The Oxford Martin Programme on Global Epilepsy has worked tirelessly to improve diagnoses in the developing world. On International Epilepsy Day, we explore what potential there is for deploying affordable digital diagnostic tools in such countries and what challenges lie ahead
Epilepsy is a common neurological condition that disproportionately affects people from disadvantaged socio-economic groups. According to the WHO, around 50 million people have epilepsy worldwide, with approximately 80% in low- and middle-income countries (LMICs). Diagnosing epilepsy requires (often expensive) training, skilled personnel, time and additional resources often not available in LMICs such as access to specialised equipment like electroencephalograms (EEGs).
The WHO also says that while an estimated 70% of people with epilepsy could live seizure-free with anti-seizure medications, over 75% of those living with epilepsy in LMICs cannot obtain a timely and appropriate diagnosis or subsequently any treatment. In such settings, affordable and accessible diagnostic tools that require less expertise, experience, or specialist training could empower primary healthcare workers to triage and prioritise people who may have epilepsy.
There is a clear need for comprehensive, high-quality data from a wide variety of settings and regions around the world.
Clinical machine learning (ML) models offer a practical solution to aid epilepsy diagnosis in low-resource settings, especially with mobile phone ownership on the rise. Such models have demonstrated promising outcomes for epilepsy diagnosis and treatment. As a result, it might be tempting to see them as an attractive one-size-fits-all solution – in particular as a potential solution to the diagnosis gap. However, given the enormous impact such models could stand to have, it’s crucial to ensure they are relevant, robust and appropriate, especially as they may be the only recourse for many users.
Our research has found that ML models developed on data from one region are not reliable for use elsewhere without prior validation. Previously, our group developed a predictive model to support epilepsy diagnosis in LMICs. In an upcoming study (available as a preprint), we assessed the performance of such diagnostic models in new settings so that we could evaluate how much we needed to adapt them across different locations. We are currently investigating the suitability of diagnostic models for deployment in regions that did not contribute data when the models were trained.
A prototype of a mobile electroencephalogram (EEG), which measures electrical activity in the brain and helps with epilepsy diagnoses
The measure of how well a new model works in new settings is known as ‘generalisability’. Failure of a model to generalise sufficiently to a new setting can be due to, for example, differences across the regions in how symptoms present or are reported by individuals. This is particularly applicable in epilepsy, where clinical diagnosis is primarily based on self-reported history and can be nuanced.

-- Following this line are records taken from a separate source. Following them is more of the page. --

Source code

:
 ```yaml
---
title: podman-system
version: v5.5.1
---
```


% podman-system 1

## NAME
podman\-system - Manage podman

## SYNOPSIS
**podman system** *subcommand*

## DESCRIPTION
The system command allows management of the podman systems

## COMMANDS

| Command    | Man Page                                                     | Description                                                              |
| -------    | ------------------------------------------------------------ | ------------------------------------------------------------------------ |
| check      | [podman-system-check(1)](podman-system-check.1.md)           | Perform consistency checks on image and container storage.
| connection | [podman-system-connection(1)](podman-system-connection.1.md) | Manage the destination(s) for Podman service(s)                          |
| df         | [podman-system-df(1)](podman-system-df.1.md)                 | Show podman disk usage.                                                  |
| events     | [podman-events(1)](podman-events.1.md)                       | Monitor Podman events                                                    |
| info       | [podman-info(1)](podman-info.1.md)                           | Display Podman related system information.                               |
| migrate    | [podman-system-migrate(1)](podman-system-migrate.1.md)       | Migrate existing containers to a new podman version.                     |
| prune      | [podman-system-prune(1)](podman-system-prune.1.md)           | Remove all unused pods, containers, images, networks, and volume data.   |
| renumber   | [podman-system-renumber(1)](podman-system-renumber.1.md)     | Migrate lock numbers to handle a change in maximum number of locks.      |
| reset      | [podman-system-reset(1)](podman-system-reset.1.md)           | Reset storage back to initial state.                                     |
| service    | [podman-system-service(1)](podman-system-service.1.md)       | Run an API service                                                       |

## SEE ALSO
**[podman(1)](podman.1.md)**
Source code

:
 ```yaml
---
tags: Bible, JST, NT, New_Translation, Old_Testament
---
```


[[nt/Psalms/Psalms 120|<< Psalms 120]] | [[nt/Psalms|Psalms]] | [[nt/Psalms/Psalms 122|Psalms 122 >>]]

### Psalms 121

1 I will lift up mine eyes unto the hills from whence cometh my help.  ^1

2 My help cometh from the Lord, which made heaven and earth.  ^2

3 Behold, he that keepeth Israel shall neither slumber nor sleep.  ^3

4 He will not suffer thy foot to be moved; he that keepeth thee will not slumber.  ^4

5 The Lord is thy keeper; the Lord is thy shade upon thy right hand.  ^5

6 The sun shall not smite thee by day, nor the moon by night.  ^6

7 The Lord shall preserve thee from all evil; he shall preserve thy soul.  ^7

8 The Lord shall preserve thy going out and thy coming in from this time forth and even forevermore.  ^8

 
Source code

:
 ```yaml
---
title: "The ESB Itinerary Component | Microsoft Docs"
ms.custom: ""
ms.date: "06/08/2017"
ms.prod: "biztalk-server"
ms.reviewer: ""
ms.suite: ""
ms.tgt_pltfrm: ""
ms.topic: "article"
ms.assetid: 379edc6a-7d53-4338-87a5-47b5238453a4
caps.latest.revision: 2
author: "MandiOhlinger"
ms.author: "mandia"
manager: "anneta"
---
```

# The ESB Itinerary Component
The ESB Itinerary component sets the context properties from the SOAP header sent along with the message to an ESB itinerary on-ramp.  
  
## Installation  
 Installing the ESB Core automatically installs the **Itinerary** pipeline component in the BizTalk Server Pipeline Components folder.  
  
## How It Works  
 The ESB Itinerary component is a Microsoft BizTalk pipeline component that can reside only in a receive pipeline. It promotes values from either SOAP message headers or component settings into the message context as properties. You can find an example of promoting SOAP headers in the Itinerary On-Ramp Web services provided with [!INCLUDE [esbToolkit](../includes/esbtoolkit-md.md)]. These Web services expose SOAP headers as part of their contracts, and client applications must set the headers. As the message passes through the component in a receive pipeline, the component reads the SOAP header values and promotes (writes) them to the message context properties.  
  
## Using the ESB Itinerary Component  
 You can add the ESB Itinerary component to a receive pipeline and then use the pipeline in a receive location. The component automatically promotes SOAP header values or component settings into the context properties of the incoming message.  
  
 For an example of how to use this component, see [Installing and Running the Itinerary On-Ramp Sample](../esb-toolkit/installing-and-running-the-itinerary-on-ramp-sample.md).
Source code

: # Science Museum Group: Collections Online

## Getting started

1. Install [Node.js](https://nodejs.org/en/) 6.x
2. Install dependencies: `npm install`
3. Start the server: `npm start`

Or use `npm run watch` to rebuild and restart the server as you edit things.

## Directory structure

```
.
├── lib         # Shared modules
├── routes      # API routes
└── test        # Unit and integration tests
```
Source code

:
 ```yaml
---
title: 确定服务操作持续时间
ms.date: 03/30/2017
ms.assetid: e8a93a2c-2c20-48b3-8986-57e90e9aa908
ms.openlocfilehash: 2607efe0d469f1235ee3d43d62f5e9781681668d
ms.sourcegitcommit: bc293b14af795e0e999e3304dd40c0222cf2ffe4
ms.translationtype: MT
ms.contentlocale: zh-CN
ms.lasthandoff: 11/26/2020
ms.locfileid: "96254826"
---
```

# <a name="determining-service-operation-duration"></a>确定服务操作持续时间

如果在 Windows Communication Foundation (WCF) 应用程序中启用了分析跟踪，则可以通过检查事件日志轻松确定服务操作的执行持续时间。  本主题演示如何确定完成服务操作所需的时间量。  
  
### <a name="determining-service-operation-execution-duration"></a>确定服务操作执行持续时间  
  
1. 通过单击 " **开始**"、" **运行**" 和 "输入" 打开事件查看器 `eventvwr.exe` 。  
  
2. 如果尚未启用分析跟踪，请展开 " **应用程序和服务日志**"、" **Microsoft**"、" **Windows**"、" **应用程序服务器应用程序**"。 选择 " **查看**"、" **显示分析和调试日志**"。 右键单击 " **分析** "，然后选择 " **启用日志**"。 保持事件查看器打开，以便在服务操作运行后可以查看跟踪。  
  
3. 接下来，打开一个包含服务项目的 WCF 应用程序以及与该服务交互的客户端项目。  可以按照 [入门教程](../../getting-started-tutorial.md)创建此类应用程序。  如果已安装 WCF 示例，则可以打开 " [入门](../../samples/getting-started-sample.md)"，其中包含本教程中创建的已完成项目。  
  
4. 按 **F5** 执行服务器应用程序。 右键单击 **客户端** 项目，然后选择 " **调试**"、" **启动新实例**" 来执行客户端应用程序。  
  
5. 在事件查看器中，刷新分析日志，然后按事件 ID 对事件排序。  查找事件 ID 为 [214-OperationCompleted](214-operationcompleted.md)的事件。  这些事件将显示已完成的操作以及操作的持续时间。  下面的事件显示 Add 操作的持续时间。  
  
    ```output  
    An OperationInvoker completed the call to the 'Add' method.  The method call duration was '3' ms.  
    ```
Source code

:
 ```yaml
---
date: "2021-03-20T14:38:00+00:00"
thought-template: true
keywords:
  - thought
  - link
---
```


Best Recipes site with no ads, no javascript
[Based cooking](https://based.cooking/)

There is also the risk of the model ‘overfitting’, which means it has learned to make predictions based on biases in the dataset rather than developing a robust way to distinguish between the right diagnostic criteria. In the case of diagnostic tools, this can have significant consequences for the population in the location where the model is deployed, resulting in missed cases, over-diagnosis, wasted resources and potentially mistrust of the technology. These factors and the differences in clinical phenomenology and individual self-reporting highlight the need to validate models carefully before they are applied in new contexts.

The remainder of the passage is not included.